• Stars
    star
    205
  • Rank 191,264 (Top 4 %)
  • Language
    Python
  • License
    Apache License 2.0
  • Created over 4 years ago
  • Updated 8 months ago

Reviews

There are no reviews yet. Be the first to send feedback to the community and the maintainers!

Repository Details

🐍 Python library implementing sorted containers with state-of-the-art query performance and compressed memory usage

pygm

PyGM is a Python library that enables fast query operations on sorted lists of numbers (like integers and floats) with a tiny memory overhead. Internally, it features the PGM-index, a state-of-the-art learned data structure that robustly scales to billions of elements in just a few tens of megabytes.

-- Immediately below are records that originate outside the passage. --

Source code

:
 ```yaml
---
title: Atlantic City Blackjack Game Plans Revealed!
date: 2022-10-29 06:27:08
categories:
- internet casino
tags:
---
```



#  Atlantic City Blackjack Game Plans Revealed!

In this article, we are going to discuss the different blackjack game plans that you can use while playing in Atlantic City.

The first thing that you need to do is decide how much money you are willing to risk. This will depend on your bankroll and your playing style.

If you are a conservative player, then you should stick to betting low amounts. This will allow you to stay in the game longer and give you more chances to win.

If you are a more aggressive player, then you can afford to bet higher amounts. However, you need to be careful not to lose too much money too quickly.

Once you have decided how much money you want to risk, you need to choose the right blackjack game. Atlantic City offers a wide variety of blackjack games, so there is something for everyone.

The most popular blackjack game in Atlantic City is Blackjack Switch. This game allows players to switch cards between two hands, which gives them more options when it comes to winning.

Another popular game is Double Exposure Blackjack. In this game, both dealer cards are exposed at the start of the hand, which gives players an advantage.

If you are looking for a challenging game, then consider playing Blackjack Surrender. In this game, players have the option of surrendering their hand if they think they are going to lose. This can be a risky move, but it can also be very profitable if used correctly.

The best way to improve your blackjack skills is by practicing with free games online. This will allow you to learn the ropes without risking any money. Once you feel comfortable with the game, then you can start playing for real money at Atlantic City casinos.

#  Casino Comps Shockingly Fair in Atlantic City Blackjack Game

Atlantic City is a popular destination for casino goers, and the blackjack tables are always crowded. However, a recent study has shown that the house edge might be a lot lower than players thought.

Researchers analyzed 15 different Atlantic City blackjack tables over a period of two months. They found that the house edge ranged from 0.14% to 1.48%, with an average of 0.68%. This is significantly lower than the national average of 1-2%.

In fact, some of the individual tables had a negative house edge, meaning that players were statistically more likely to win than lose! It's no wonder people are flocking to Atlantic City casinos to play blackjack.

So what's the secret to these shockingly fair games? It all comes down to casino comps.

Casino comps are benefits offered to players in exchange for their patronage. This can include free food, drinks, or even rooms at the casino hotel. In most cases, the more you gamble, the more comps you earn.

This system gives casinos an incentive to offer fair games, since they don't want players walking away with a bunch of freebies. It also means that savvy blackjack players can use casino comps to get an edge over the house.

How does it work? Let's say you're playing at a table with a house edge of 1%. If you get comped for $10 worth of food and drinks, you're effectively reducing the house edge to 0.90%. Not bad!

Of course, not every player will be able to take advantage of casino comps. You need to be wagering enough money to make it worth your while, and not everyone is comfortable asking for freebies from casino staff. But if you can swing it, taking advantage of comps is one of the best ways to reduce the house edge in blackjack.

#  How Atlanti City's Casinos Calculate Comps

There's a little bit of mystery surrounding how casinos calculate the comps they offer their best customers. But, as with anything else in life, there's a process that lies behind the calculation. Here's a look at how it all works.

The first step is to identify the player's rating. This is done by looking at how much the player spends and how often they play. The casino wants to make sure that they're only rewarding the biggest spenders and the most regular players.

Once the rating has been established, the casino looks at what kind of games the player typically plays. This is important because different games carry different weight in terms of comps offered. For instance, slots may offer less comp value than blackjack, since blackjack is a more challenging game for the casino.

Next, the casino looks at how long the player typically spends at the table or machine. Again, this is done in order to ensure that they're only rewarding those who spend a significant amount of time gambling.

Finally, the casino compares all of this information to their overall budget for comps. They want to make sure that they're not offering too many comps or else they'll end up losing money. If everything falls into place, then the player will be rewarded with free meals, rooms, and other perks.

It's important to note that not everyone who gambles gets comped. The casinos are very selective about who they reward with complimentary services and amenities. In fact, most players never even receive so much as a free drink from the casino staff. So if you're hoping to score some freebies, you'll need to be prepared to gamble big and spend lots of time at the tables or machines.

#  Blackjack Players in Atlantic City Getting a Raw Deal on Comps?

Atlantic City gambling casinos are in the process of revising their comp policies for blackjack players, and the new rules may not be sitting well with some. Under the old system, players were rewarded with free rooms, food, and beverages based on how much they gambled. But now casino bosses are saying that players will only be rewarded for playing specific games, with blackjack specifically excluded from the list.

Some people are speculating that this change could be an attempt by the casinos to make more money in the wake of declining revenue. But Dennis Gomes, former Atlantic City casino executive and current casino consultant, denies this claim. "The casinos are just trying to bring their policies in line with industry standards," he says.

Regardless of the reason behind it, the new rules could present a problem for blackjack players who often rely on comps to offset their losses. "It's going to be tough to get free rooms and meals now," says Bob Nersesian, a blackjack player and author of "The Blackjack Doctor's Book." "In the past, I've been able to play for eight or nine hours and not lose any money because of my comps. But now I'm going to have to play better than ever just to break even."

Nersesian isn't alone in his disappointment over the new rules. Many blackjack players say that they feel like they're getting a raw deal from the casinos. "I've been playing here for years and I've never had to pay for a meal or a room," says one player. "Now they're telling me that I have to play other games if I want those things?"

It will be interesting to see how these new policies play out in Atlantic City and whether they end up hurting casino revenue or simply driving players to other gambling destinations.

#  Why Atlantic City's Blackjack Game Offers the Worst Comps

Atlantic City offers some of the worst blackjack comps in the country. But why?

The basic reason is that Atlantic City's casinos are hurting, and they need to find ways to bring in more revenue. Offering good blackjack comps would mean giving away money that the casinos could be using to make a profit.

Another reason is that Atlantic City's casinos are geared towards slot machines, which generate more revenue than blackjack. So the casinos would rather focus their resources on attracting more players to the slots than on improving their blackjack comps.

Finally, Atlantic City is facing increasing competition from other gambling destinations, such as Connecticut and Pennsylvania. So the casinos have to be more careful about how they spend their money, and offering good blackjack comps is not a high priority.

Build status Code coverage PyPI License GitHub stars GitHub forks

Quick start

Install with pip:

pip install pygm

PyGM supports both standard and other useful list and set operations:

>>> from pygm import SortedList, SortedSet
>>> sl = SortedList([0, 1, 34, 144, 1, 55, 233, 2, 3, 21, 89, 5, 8, 13])
>>> sl
SortedList([0, 1, 1, ..., 144, 233])
>>> sl.find_gt(9)                                   # smallest element > 9
13
>>> sl.count(1)                                     # frequency of 1
2
>>> 42 in sl                                        # membership test
False
>>> list(sl.range(0, 21, inclusive=(False, True)))  # elements 0 < x <= 21
[1, 1, 2, 3, 5, 8, 13, 21]
>>> sl[2:10:3]                                      # slicing syntax support
SortedList([1, 5, 21])
>>> (sl + [-3, -2, -1]).rank(0)                     # number of elements <= 0
4
>>> ss = SortedSet([1, 2, 3, 4]) ^ {3, 4, 5}        # set symmetric difference
>>> ss.find_lt(5)
2

The full documentation is available online and in the Python interpreter via the help() built-in function.

Installation

PyGM is compatible with Python 3.3+. The easiest way to install it is through PyPI:

pip install pygm

Otherwise, you can clone the repo, build it from source and install it as follows:

if [[ "$(uname)" == "Darwin" ]]; then brew install libomp; fi
git clone https://github.com/gvinciguerra/PyGM.git
cd PyGM
git submodule update --init --recursive
pip install .

Remember to leave the source directory PyGM/ and its parent before running Python.

Performance

Here are some plots that compare the performance of PyGM with two popular libraries, sortedcontainers and blist, on synthetic data.

Query performance of Python packages implementing sorted lists

All the graphs are log-log and show, for increasing data sizes, the average time it takes to perform each operation (lower is better). In particular, the __init__ plot shows the construction time, __contains__ measures membership queries, and __getitem__ shows the cost of accessing an element given its position.

The interesting operations on sorted lists are: (i) index, which returns the position of the first occurrence of a given element; (ii) count, which returns the number of occurrences of a given element; (iii) bisect_left, which returns the insertion point for a given value in the list to maintain the sorted order (and is used to implement find_[ge|gt|le|lt]).

You can run and plot the experiments on your computer and your data with the notebook in tests/benchmark.ipynb.

License

This project is licensed under the terms of the Apache License 2.0.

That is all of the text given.